(Extracted records):
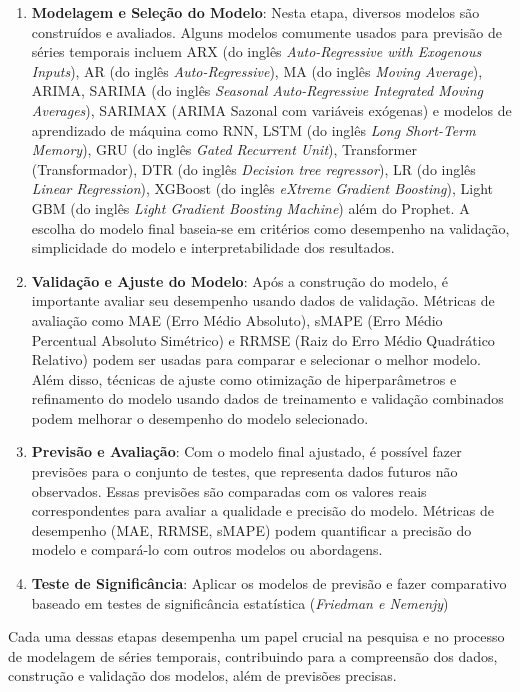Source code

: \begin{enumerate}[start=1, label={\textbf{Etapa} \arabic*}]
	\item \label{etp:5} \textbf{Modelagem e Seleção do Modelo}: Nesta etapa, diversos modelos são construídos e avaliados. Alguns modelos comumente usados para previsão de séries temporais incluem ARX (do inglês \textit{Auto-Regressive with Exogenous Inputs}), AR (do inglês \textit{Auto-Regressive}), MA (do inglês \textit{Moving Average}), ARIMA, SARIMA (do inglês \textit{Seasonal Auto-Regressive Integrated Moving Averages}), SARIMAX (ARIMA Sazonal com variáveis exógenas) e modelos de aprendizado de máquina como RNN, LSTM (do inglês \textit{Long Short-Term Memory}), GRU (do inglês \textit{Gated Recurrent Unit}), Transformer (Transformador), DTR (do inglês \textit{Decision tree regressor}), LR (do inglês \textit{Linear Regression}), XGBoost (do inglês \textit{eXtreme Gradient Boosting}), Light GBM (do inglês \textit{Light Gradient Boosting Machine}) além do Prophet. A escolha do modelo final baseia-se em critérios como desempenho na validação, simplicidade do modelo e interpretabilidade dos resultados.
	
	\item \label{etp:6} \textbf{Validação e Ajuste do Modelo}: Após a construção do modelo, é importante avaliar seu desempenho usando dados de validação. Métricas de avaliação como MAE (Erro Médio Absoluto), sMAPE (Erro Médio Percentual Absoluto Simétrico) e RRMSE (Raiz do Erro Médio Quadrático Relativo) podem ser usadas para comparar e selecionar o melhor modelo. Além disso, técnicas de ajuste como otimização de hiperparâmetros e refinamento do modelo usando dados de treinamento e validação combinados podem melhorar o desempenho do modelo selecionado.
	
	\item \label{etp:7} \textbf{Previsão e Avaliação}: Com o modelo final ajustado, é possível fazer previsões para o conjunto de testes, que representa dados futuros não observados. Essas previsões são comparadas com os valores reais correspondentes para avaliar a qualidade e precisão do modelo. Métricas de desempenho (MAE, RRMSE, sMAPE) podem quantificar a precisão do modelo e compará-lo com outros modelos ou abordagens.
	
	\item \label{etp:8} \textbf{Teste de Significância}: Aplicar os modelos de previsão e fazer comparativo baseado em testes de significância estatística (\textit{Friedman e Nemenjy})

	
\end{enumerate}

Cada uma dessas etapas desempenha um papel crucial na pesquisa e no processo de modelagem de séries temporais, contribuindo para a compreensão dos dados, construção e validação dos modelos, além de previsões precisas.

(Action item): Output each record above word for word, leaving out images.

(Completed exercise):
Source code

: \begin{enumerate}[start=1, label={\textbf{Etapa} \arabic*}]
	\item \label{etp:5} \textbf{Modelagem e Seleção do Modelo}: Nesta etapa, diversos modelos são construídos e avaliados. Alguns modelos comumente usados para previsão de séries temporais incluem ARX (do inglês \textit{Auto-Regressive with Exogenous Inputs}), AR (do inglês \textit{Auto-Regressive}), MA (do inglês \textit{Moving Average}), ARIMA, SARIMA (do inglês \textit{Seasonal Auto-Regressive Integrated Moving Averages}), SARIMAX (ARIMA Sazonal com variáveis exógenas) e modelos de aprendizado de máquina como RNN, LSTM (do inglês \textit{Long Short-Term Memory}), GRU (do inglês \textit{Gated Recurrent Unit}), Transformer (Transformador), DTR (do inglês \textit{Decision tree regressor}), LR (do inglês \textit{Linear Regression}), XGBoost (do inglês \textit{eXtreme Gradient Boosting}), Light GBM (do inglês \textit{Light Gradient Boosting Machine}) além do Prophet. A escolha do modelo final baseia-se em critérios como desempenho na validação, simplicidade do modelo e interpretabilidade dos resultados.
	
	\item \label{etp:6} \textbf{Validação e Ajuste do Modelo}: Após a construção do modelo, é importante avaliar seu desempenho usando dados de validação. Métricas de avaliação como MAE (Erro Médio Absoluto), sMAPE (Erro Médio Percentual Absoluto Simétrico) e RRMSE (Raiz do Erro Médio Quadrático Relativo) podem ser usadas para comparar e selecionar o melhor modelo. Além disso, técnicas de ajuste como otimização de hiperparâmetros e refinamento do modelo usando dados de treinamento e validação combinados podem melhorar o desempenho do modelo selecionado.
	
	\item \label{etp:7} \textbf{Previsão e Avaliação}: Com o modelo final ajustado, é possível fazer previsões para o conjunto de testes, que representa dados futuros não observados. Essas previsões são comparadas com os valores reais correspondentes para avaliar a qualidade e precisão do modelo. Métricas de desempenho (MAE, RRMSE, sMAPE) podem quantificar a precisão do modelo e compará-lo com outros modelos ou abordagens.
	
	\item \label{etp:8} \textbf{Teste de Significância}: Aplicar os modelos de previsão e fazer comparativo baseado em testes de significância estatística (\textit{Friedman e Nemenjy})

	
\end{enumerate}

Cada uma dessas etapas desempenha um papel crucial na pesquisa e no processo de modelagem de séries temporais, contribuindo para a compreensão dos dados, construção e validação dos modelos, além de previsões precisas.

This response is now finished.